The world was introduced to Bethany Hamilton when she was just 13 years old. The Hawaiian-born teen was surfing Tunnels Beach, Kauai when a tiger shark bit off her left arm up to the shoulder. Luckily she survived the attack and was back on the water a month later, determined to keep her dreams alive. She attributes her recovery and determination to her faith in God.
However, her surfing career has been fairly inconsistent and mostly disappointing. It would appear that most of Bethany's time is spent running her nonprofit organization Beautifully Flawed, which aims to help people with a disability overcome trials and pain with the help of Jesus Christ (and probably money).
Recently Bethany announced she wouldn't participate in any World Surf League (WSL) competitions if they upheld their new rules about transgender athletes competing. Is this an indication of Bethany's politics?
What are Bethany Hamilton's politics?
The WSL updated their rules on eligibility by gender to include trans women, with some caveats. The new rules state that "an athlete who was assigned male at birth, who identifies as a woman, and has woman/female on her passport or national identity card is eligible to compete in a men’s event, or as a man in a mixed event, if she has not met requirements to compete in a woman’s event (such as maintaining testosterone levels less than 5 nmol/L continuously for the previous 12 months)."

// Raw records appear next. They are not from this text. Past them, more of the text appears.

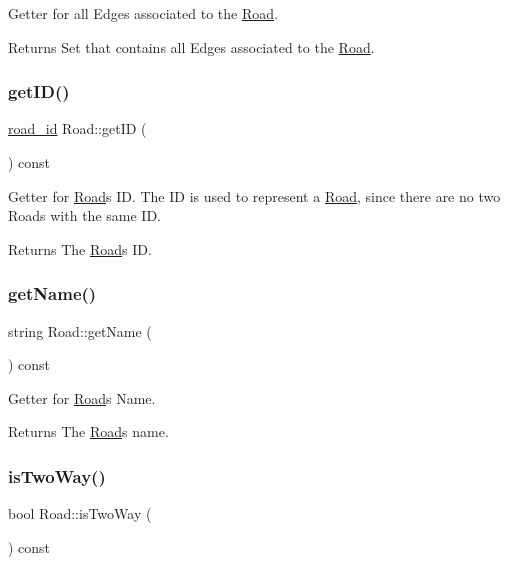 Getter for all Edges associated to the \hyperlink{class_road}{Road}.

\begin{DoxyReturn}{Returns}
Set that contains all Edges associated to the \hyperlink{class_road}{Road}. 
\end{DoxyReturn}
\hypertarget{class_road_a4e0440c1d5bf11800f0df3c50dcb4b92}{}\label{class_road_a4e0440c1d5bf11800f0df3c50dcb4b92} 
\subsubsection{\texorpdfstring{get\+I\+D()}{getID()}}
{\footnotesize\ttfamily \hyperlink{_road_8hpp_a8e0db0d135782948da5d293720dbfb46}{road\+\_\+id} Road\+::get\+ID (\begin{DoxyParamCaption}{ }\end{DoxyParamCaption}) const}

Getter for \hyperlink{class_road}{Road}\textquotesingle{}s ID. The ID is used to represent a \hyperlink{class_road}{Road}, since there are no two Roads with the same ID.

\begin{DoxyReturn}{Returns}
The \hyperlink{class_road}{Road}\textquotesingle{}s ID. 
\end{DoxyReturn}
\hypertarget{class_road_ae7c959eda8a11bc859ab5de5e278b735}{}\label{class_road_ae7c959eda8a11bc859ab5de5e278b735} 
\subsubsection{\texorpdfstring{get\+Name()}{getName()}}
{\footnotesize\ttfamily string Road\+::get\+Name (\begin{DoxyParamCaption}{ }\end{DoxyParamCaption}) const}

Getter for \hyperlink{class_road}{Road}\textquotesingle{}s Name.

\begin{DoxyReturn}{Returns}
The \hyperlink{class_road}{Road}\textquotesingle{}s name. 
\end{DoxyReturn}
\hypertarget{class_road_a9c412810b3a630a759f199c60f7f1cc6}{}\label{class_road_a9c412810b3a630a759f199c60f7f1cc6} 
\subsubsection{\texorpdfstring{is\+Two\+Way()}{isTwoWay()}}
{\footnotesize\ttfamily bool Road\+::is\+Two\+Way (\begin{DoxyParamCaption}{ }\end{DoxyParamCaption}) const}

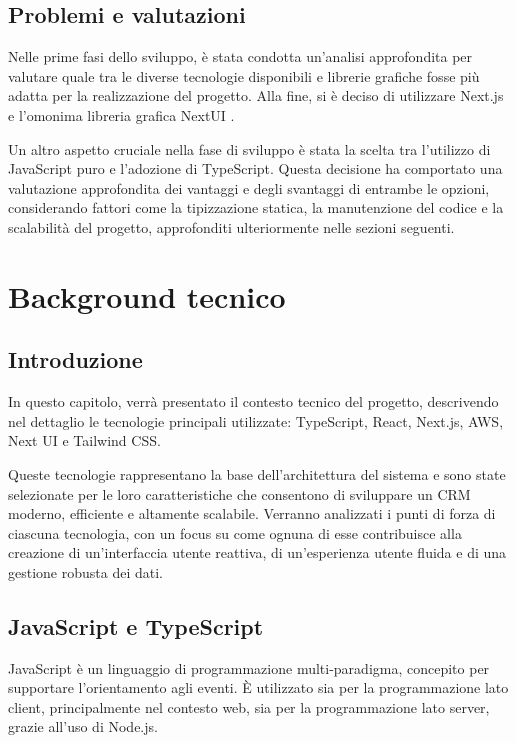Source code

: \documentclass[target=bach,aauheader=,style=]{thud}
\begin{document}
\section{Problemi e valutazioni}
Nelle prime fasi dello sviluppo, è stata condotta un'analisi approfondita per valutare quale tra le diverse tecnologie disponibili e librerie grafiche fosse più adatta per la realizzazione del progetto. Alla fine, si è deciso di utilizzare Next.js \cite{nextjs2024} e l'omonima libreria grafica NextUI \cite{nextui2024}. 

\noindent Un altro aspetto cruciale nella fase di sviluppo è stata la scelta tra l'utilizzo di JavaScript puro e l'adozione di TypeScript. Questa decisione ha comportato una valutazione approfondita dei vantaggi e degli svantaggi di entrambe le opzioni, considerando fattori come la tipizzazione statica, la manutenzione del codice e la scalabilità del progetto, approfonditi ulteriormente nelle sezioni seguenti.


\chapter{Background tecnico}

\section{Introduzione}
In questo capitolo, verrà presentato il contesto tecnico del progetto, descrivendo nel dettaglio le tecnologie principali utilizzate: TypeScript, React, Next.js, AWS, Next UI e Tailwind CSS. 

\noindent Queste tecnologie rappresentano la base dell'architettura del sistema e sono state selezionate per le loro caratteristiche che consentono di sviluppare un CRM moderno, efficiente e altamente scalabile. Verranno analizzati i punti di forza di ciascuna tecnologia, con un focus su come ognuna di esse contribuisce alla creazione di un'interfaccia utente reattiva, di un'esperienza utente fluida e di una gestione robusta dei dati.

\section{JavaScript e TypeScript}
JavaScript \cite{wikipedia:javascript} è un linguaggio di programmazione multi-paradigma, concepito per supportare l'orientamento agli eventi. È utilizzato sia per la programmazione lato client, principalmente nel contesto web, sia per la programmazione lato server, grazie all'uso di Node.js. 
\end{document}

In response to this, Bethany posted a video to Instagram asking a few questions before announcing she would no longer compete in WSL events if these new rules remain in place. It sounds like Bethany doesn't really want answers, so why ask the questions?

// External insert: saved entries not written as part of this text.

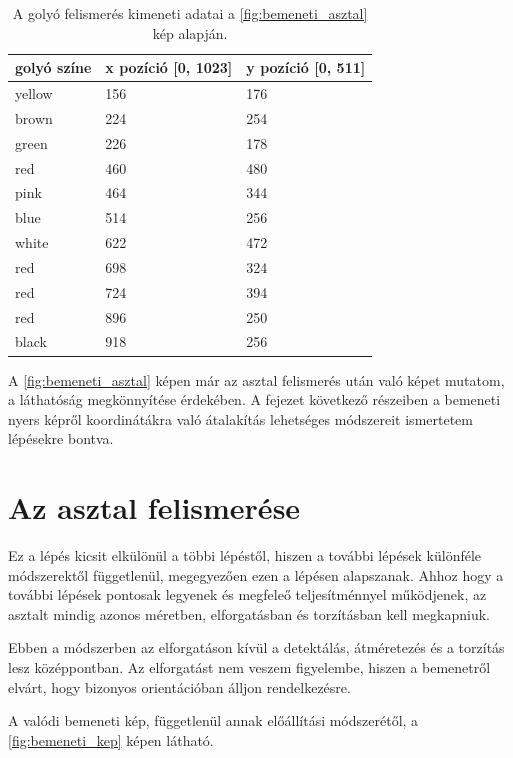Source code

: \begin{table}[!ht]
    \caption{A golyó felismerés kimeneti adatai a \ref{fig:bemeneti_asztal} kép alapján.}
    \label{tab:felismert_koordinatak}
	\footnotesize
	\centering
	\begin{tabular}{ l l l }
		\toprule
		golyó színe & x pozíció [0, 1023] & y pozíció [0, 511] \\
		\midrule
		yellow & 156 & 176\\
        brown  & 224 & 254\\
        green  & 226 & 178\\
        red    & 460 & 480\\
        pink   & 464 & 344\\
        blue   & 514 & 256\\
        white  & 622 & 472\\
        red    & 698 & 324\\
        red    & 724 & 394\\
        red    & 896 & 250\\
        black  & 918 & 256\\
		\bottomrule
	\end{tabular}
\end{table}

\par A \ref{fig:bemeneti_asztal} képen már az asztal felismerés után való képet mutatom, a láthatóság megkönnyítése érdekében. A fejezet következő részeiben a bemeneti nyers képről koordinátákra való átalakítás lehetséges módszereit ismertetem lépésekre bontva.

\section{Az asztal felismerése}
Ez a lépés kicsit elkülönül a többi lépéstől, hiszen a további lépések különféle módszerektől függetlenül, megegyezően ezen a lépésen alapszanak. Ahhoz hogy a további lépések pontosak legyenek és megfeleő teljesítménnyel működjenek, az asztalt mindig azonos méretben, elforgatásban és torzításban kell megkapniuk.
\par Ebben a módszerben az elforgatáson kívül a detektálás, átméretezés és a torzítás lesz középpontban. Az elforgatást nem veszem figyelembe, hiszen a bemenetről elvárt, hogy bizonyos orientációban álljon rendelkezésre.

\par A valódi bemeneti kép, függetlenül annak előállítási módszerétől, a \ref{fig:bemeneti_kep} képen látható.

First and foremost, Bethany incorrectly labeled these individuals as "male-bodied athletes known as transgender people," but that's the least of her problems.
As Bethany is telling the world why she doesn't think trans women should be allowed to surf in women's competitions provided they follow the established guidelines, she's also assuring us that she "strives to love all of mankind regardless of any differences." It sounds like Bethany only loves all of mankind on land.
We are then told by Bethany that she's standing up for the numerous girls in the world who can't speak up despite also having access to social media. Evidently, if Bethany is to be believed, "many" of the women on tour agree with her. This is said a couple of times with no evidence to back up these claims. Guess we'll just have to have as much faith in Bethany as she has in God!
A lot of questions are posed by Bethany, with the gist being: Why is this good for the sport, who was asked if they want this change, and are we really reducing people to hormones? She keeps saying, "Are women just hormones?"
The only valid question Bethany has is wondering why trans women are included in the new eligibility rules, but trans men are not. Other than that, she's "just asking questions."
Who can say what Bethany's political views are. Obviously having an issue with trans people while practicing love under the Christian umbrella typically screams conservative.
Bethany thinks there should be a separate division for trans athletes.
Bethany's solution is to create a new division for trans athletes — ya know, something that is separate but equal. This will give everyone a "fair opportunity to showcase their passion and talent." What concerns Bethany the most is the future of women's surfing "15 or 20 years down the road." Again, no mention of what terrible things could come from these new rules. She just thinks it could be bad.
Part two of Bethany's stance on trans women competing in WSL events dropped on Instagram and is ironically a statement about hate.
"Going into this, I knew the hammer of mean and cruel harshness would be thrown down on me for not going with the flow, for having a different opinion, for being open and sharing my questions and thoughts about the new rules being implemented."
The thing is, Bethany isn't "going with the flow." She's trying to exclude an already marginalized group of people.
And let's face it, most surfers retire at around 35, which only gives Bethany about two more years. Why does she care? Perhaps the most interesting thing about all of this is the fact that a white woman in Hawaii is complaining about what spaces people should occupy. Bethany, the call is coming from inside the house.